### REQUIRED ACTION
Within the records below, filter for lines carrying the word "modo" and copy them.

Data extracted from a collection:
_____
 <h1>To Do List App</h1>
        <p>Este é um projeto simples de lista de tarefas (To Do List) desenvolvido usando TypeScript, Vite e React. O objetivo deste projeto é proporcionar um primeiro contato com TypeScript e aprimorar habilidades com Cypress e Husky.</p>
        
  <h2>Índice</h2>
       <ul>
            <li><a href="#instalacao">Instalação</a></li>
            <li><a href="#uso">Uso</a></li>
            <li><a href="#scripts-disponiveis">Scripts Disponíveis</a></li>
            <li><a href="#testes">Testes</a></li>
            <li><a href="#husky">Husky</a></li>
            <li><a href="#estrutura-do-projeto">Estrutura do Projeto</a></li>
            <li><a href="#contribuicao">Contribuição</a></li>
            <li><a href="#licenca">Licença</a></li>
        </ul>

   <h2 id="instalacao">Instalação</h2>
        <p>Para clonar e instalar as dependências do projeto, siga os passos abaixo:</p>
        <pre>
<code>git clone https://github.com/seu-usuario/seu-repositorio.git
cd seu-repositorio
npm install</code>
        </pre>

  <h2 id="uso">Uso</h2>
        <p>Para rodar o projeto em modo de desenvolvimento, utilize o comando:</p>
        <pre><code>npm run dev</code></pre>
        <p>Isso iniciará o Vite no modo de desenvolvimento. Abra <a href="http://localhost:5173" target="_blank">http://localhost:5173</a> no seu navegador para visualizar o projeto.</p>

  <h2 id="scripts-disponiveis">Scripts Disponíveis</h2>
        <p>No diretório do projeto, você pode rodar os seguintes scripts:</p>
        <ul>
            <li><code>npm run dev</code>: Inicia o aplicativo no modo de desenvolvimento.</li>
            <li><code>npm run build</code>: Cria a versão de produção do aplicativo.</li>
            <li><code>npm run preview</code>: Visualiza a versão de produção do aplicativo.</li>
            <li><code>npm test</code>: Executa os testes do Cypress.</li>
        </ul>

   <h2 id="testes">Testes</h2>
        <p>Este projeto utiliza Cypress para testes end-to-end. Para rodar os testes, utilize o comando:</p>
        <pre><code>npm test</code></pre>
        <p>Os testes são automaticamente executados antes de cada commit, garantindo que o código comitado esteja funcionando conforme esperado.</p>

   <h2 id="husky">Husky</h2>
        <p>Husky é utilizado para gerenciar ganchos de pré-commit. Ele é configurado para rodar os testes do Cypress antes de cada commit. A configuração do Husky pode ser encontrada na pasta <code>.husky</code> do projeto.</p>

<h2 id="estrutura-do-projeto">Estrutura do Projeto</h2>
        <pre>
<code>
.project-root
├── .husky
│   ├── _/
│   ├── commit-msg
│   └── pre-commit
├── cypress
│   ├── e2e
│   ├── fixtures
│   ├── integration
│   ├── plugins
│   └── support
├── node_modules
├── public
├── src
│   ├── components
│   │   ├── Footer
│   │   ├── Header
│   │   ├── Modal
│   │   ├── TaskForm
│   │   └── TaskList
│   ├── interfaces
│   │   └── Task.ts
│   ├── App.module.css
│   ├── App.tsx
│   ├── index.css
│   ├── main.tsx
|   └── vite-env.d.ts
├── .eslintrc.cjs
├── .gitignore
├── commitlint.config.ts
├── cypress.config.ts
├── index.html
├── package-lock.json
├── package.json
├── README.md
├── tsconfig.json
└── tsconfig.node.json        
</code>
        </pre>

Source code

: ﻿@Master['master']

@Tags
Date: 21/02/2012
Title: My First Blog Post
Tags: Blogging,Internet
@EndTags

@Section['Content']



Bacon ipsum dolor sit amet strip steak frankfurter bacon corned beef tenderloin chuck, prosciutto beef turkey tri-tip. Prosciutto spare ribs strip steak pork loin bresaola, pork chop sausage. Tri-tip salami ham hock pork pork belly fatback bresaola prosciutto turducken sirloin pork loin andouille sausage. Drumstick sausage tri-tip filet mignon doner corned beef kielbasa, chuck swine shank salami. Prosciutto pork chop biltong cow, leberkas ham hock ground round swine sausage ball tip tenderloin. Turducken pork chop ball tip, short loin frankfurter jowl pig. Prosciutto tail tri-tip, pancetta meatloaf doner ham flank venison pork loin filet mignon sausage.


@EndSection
_____
### WRITTEN REPLY
        <p>Para rodar o projeto em modo de desenvolvimento, utilize o comando:</p>
        <p>Isso iniciará o Vite no modo de desenvolvimento. Abra <a href="http://localhost:5173" target="_blank">http://localhost:5173</a> no seu navegador para visualizar o projeto.</p>
            <li><code>npm run dev</code>: Inicia o aplicativo no modo de desenvolvimento.</li>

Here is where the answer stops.